Cette fois-ci j’avais de la matière à faire une vidéo que voici :

C’est la première fois que j’ai l’occasion de monter une vidéo windsurf avec ma nouvelle GoPro Hero 8 achetée pendant le confinement, la stabilisation intégrée avec l’algorithme HyperSmooth est carrément bluffante, c’est le jour et la nuit avec mon ancienne GoPro Hero 4, en tout cas certainement moins vomitif à la visualisation.

L’après midi je suis repassé en mode promenade et photos, il y avait une bonne cinquantaine de planchistes à l’eau, dans des conditions de vague plus modestes que le matin. Le spectacle était toutefois encore là d’autant que le soleil pointait son nez, ce ballet parfaitement synchronisé de backloop en est la parfaite illustration.

Pour en revenir à la vidéo, comme d’habitude elle est montée sur kdenlive, pour la musique c’est les ramoneurs de menhirs, un groupe breton inclassable qui envoie du lourd !

Irresponsable et inconscient

J’avoue honteusement que je fais partie des irresponsables et inconscients qui sortent en planche en voile les jours de tempête. Il faut dire qu’en ce moment on est gâté, pas moins de trois tempêtes en l’espace d’une semaine, on n’avait pas vu ça depuis décembre 2013 avec une série de tempêtes qui m’avait coûté un mât, un wishbone et une voile comme on peut le voir dans les vidéos ci-dessous :

Pour en revenir aux tempêtes en cours, je suis sorti pendant les tempêtes Ciara et Dennis, j’ai loupé Inès qui est passée dans la semaine. Je ne me considère pas inconscient et irresponsable car même si les conditions sont hardcore par la force du vent et les vagues d’une bonne taille le risque est maîtrisé. En effet je choisis toujours un spot qui permet de revenir au bord en cas de casse, de perte de matériel en prenant en compte l’orientation des vagues, du vent et du courant. Depuis peu je mets également pour ce type de conditions un gilet de protection contre les impacts, ce n’est pas tant pour protéger contre les chocs mais c’est surtout qu’il apporte une aide à la flottaison même si ce n’est pas son but premier. Quand on se fait brasser dans les vagues c’est une aide précieuse pour rester à la surface et ne pas trop s’épuiser.

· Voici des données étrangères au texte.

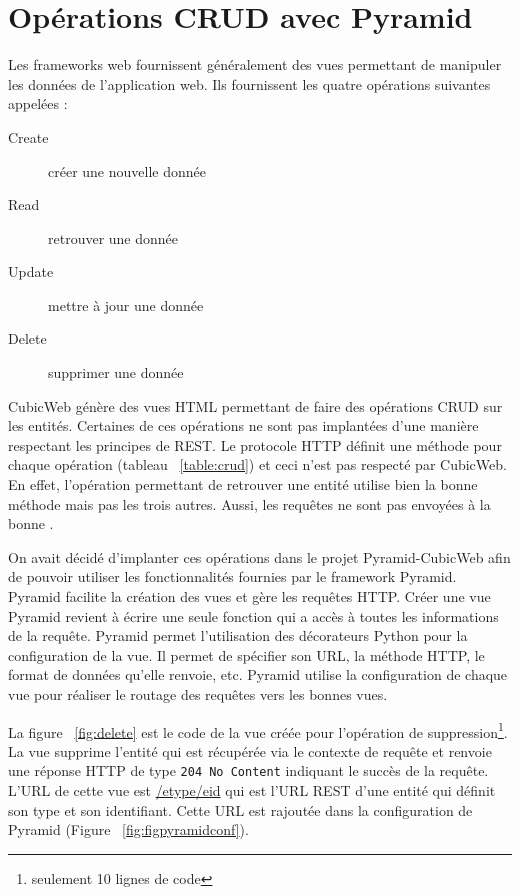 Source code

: \section{Opérations CRUD avec Pyramid}
Les frameworks web fournissent généralement des vues permettant de manipuler les données de l'application web. Ils fournissent les quatre opérations suivantes appelées  :
\begin{description}
    \item[Create] créer une nouvelle donnée
    \item[Read] retrouver une donnée
    \item[Update] mettre à jour une donnée
    \item[Delete] supprimer une donnée
\end{description}

CubicWeb génère des vues HTML permettant de faire des opérations CRUD sur les entités. Certaines de ces opérations ne sont pas implantées d'une manière respectant les principes de REST. Le protocole HTTP définit une méthode pour chaque opération (tableau ~\ref{table:crud}) et ceci n'est pas respecté par CubicWeb. En effet, l'opération permettant de retrouver une entité utilise bien la bonne méthode mais pas les trois autres. Aussi, les requêtes ne sont pas envoyées à la bonne .

On avait décidé d'implanter ces opérations dans le projet Pyramid-CubicWeb afin de pouvoir utiliser les fonctionnalités fournies par le framework Pyramid. Pyramid facilite la création des vues et gère les requêtes HTTP. Créer une vue Pyramid revient à écrire une seule fonction qui a accès à toutes les informations de la requête. Pyramid permet l'utilisation des décorateurs Python pour la configuration de la vue. Il permet de spécifier son URL, la méthode HTTP, le format de données qu'elle renvoie, etc. Pyramid utilise la configuration de chaque vue pour réaliser le routage des requêtes vers les bonnes vues. 

La figure ~\ref{fig:delete} est le code de la vue créée pour l'opération de suppression\footnote{seulement 10 lignes de code}. La vue supprime l'entité qui est récupérée via le contexte de requête et renvoie une réponse HTTP de type \texttt{204~No~Content} indiquant le succès de la requête. L'URL de cette vue est \url{/etype/eid} qui est l'URL REST d'une entité qui définit son type et son identifiant. Cette URL est rajoutée dans la configuration de Pyramid (Figure ~\ref{fig:figpyramidconf}).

Dans le cas présent avec un vent tempétueux de sud, sud-ouest, je reste dans la baie de Guisseny (connu également sous le nom du spot du Fanal) en choisissant correctement l’horaire de marée, on peut avoir pied quasiment partout. Les vagues rentrent bien sans être monstrueuses et destructrices comme sur le spot des Blancs Sablons au Conquet. Vu l’orientation légèrement off du vent, elles sont belles et bien pentues, on peut arriver quand même à des tailles respectables de 1,5-2m dans les grosses séries.

Au surf pendant la tempête Dennis

Le bémol est que le vent est tellement fort est qu’il difficile de garder une voile neutre pour surfer correctement les vagues, en revanche c’est l’idéal pour envoyer des sauts stratosphériques.

Photo plutôt médiocre d’un saut lors de la tempête Ciara

Par ailleurs on est rarement seul, on partage ce moment de folie avec d’autres inconscients qui ont également un bon (voire excellent) niveau.

Bref, je puis concevoir que sortir pendant les tempêtes surprenne voire choque, mais en respectant certaines règles de base de sécurité et en ne surestimant pas ses capacités, on peut prendre sa dose d’adrénaline et de plaisir. Je n’en dirais pas autant pour le kitesurf, les vents tempétueux se caractérisent par des soudaines et violentes rafales qu’il est possible de gérer en windsurf en choquant à mort la voile mais qui sont beaucoup plus délicates à gérer en kitesurf, cela reste potentiellement bien plus dangereux.